* [PROBLEM DESCRIPTION] For the data below, report how many lines include the word "Information", and write nothing else.
********************
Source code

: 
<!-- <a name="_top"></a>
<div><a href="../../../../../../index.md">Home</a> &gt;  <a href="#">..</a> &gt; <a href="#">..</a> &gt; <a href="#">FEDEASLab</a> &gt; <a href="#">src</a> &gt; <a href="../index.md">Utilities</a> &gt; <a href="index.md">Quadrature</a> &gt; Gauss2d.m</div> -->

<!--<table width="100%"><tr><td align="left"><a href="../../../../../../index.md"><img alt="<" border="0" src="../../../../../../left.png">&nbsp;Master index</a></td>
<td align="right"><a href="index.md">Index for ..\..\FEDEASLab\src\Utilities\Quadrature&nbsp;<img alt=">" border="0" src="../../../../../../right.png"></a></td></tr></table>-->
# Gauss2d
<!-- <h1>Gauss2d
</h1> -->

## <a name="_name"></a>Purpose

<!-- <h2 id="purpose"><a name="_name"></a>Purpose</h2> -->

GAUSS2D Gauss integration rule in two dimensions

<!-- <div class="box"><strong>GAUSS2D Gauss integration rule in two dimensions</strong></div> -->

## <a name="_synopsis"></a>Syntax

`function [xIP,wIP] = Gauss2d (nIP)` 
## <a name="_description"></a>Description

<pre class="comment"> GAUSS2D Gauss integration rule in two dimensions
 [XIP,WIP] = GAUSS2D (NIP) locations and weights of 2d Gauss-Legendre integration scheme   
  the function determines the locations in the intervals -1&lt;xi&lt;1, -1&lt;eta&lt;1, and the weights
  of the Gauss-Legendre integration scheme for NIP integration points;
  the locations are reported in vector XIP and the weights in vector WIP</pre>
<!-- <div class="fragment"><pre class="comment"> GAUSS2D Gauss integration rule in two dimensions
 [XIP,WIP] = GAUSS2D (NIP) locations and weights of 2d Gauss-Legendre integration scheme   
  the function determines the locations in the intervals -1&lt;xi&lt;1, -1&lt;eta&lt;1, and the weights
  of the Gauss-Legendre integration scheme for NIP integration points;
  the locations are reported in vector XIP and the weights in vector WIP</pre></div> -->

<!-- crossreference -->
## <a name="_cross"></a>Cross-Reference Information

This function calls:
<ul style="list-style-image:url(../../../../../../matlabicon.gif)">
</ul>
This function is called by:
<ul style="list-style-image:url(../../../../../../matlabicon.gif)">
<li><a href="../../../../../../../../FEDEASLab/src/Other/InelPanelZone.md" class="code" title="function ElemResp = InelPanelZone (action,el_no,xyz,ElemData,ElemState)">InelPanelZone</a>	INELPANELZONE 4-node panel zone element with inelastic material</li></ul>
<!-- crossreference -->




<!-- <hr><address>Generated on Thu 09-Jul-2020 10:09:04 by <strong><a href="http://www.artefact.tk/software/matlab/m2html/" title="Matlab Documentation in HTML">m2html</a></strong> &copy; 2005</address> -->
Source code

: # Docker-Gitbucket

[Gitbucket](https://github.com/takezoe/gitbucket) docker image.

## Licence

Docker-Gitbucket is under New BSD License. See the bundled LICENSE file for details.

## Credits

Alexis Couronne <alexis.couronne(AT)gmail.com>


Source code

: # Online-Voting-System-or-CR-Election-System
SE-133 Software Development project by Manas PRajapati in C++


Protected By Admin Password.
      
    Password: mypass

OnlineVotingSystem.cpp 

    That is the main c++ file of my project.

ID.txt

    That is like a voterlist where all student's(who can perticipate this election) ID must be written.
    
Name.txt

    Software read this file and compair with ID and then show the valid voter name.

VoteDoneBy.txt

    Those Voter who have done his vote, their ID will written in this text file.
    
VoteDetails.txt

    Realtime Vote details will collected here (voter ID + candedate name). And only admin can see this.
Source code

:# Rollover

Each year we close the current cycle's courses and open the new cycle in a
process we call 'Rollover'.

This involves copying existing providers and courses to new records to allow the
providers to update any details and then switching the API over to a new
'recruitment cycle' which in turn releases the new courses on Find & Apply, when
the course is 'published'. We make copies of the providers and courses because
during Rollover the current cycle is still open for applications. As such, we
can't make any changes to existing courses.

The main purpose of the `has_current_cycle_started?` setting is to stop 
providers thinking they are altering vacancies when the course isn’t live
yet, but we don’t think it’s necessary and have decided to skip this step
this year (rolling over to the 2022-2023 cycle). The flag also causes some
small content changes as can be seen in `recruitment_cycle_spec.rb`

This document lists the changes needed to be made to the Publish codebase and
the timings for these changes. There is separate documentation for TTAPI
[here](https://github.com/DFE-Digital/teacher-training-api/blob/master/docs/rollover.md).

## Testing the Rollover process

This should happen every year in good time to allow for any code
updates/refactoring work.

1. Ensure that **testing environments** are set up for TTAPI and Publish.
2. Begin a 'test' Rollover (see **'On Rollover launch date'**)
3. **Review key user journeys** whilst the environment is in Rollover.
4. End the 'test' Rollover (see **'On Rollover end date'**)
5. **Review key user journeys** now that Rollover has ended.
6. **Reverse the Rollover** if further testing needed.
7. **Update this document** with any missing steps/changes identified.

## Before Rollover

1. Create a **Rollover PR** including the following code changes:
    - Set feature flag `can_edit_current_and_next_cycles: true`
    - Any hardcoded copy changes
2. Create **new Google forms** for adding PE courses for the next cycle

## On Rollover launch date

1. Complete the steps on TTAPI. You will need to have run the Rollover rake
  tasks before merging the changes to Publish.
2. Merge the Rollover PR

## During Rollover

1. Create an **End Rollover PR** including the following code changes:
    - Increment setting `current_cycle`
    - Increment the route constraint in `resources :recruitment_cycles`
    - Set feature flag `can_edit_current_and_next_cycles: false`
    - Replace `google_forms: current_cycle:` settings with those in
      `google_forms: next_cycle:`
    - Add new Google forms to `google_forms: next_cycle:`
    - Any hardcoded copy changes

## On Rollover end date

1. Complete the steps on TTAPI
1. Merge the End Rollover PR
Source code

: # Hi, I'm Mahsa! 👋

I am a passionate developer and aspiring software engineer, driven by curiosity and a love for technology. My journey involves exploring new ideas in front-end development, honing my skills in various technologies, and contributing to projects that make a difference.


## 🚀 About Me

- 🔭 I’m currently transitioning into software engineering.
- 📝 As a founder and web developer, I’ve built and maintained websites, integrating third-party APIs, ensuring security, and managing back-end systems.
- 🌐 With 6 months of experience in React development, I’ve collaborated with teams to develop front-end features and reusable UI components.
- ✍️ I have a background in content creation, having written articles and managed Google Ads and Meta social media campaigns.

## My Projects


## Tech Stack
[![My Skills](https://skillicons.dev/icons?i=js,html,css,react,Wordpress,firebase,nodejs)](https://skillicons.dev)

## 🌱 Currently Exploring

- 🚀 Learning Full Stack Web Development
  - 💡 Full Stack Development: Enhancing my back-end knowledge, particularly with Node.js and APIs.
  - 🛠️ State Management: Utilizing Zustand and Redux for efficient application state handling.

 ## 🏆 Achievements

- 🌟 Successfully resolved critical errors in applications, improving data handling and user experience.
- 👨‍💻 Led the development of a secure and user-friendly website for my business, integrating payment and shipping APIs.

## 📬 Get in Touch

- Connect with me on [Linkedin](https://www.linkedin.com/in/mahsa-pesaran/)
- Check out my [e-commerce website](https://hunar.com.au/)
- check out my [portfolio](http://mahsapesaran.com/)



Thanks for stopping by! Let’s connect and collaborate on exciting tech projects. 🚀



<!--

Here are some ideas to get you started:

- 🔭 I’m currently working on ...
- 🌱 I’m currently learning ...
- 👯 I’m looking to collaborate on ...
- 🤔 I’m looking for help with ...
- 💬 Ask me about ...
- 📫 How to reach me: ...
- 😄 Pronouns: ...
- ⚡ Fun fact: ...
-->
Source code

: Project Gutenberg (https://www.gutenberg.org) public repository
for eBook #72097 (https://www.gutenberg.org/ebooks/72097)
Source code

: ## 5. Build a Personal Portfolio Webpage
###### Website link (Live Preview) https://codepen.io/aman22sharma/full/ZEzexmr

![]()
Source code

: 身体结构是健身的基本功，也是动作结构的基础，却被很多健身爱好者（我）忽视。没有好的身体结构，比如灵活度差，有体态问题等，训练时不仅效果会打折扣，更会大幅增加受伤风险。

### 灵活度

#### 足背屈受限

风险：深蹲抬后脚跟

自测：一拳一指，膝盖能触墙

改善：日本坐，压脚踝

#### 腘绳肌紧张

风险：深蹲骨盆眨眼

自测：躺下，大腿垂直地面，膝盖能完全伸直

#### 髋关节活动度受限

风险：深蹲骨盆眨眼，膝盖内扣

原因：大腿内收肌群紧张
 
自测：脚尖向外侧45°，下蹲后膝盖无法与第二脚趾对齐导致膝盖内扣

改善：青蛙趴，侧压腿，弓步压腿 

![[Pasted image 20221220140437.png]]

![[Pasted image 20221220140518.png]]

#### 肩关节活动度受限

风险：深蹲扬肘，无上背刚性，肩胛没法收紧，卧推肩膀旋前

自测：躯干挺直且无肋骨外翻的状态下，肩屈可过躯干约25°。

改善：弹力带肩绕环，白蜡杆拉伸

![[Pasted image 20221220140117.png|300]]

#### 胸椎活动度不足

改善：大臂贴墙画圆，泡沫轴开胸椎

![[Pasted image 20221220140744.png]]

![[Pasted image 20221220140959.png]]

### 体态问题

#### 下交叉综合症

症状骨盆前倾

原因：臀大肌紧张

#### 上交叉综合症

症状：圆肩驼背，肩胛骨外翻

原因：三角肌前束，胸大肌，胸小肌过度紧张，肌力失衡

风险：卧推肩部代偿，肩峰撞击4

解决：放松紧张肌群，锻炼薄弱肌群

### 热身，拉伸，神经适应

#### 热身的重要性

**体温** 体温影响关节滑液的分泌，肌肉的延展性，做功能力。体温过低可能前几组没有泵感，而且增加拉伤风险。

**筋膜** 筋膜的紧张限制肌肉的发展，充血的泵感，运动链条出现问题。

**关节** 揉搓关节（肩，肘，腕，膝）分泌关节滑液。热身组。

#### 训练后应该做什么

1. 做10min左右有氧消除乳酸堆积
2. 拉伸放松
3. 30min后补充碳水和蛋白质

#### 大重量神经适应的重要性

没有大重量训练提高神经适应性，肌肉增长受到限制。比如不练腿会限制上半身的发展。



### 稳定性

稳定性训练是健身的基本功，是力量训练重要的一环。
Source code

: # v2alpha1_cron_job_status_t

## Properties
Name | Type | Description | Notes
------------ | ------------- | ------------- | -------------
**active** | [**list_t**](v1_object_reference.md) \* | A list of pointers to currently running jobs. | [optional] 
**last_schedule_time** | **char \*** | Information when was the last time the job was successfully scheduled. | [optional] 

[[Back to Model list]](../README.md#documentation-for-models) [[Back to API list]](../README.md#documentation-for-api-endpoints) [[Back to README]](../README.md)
********************
* [WRITTEN REPLY] 2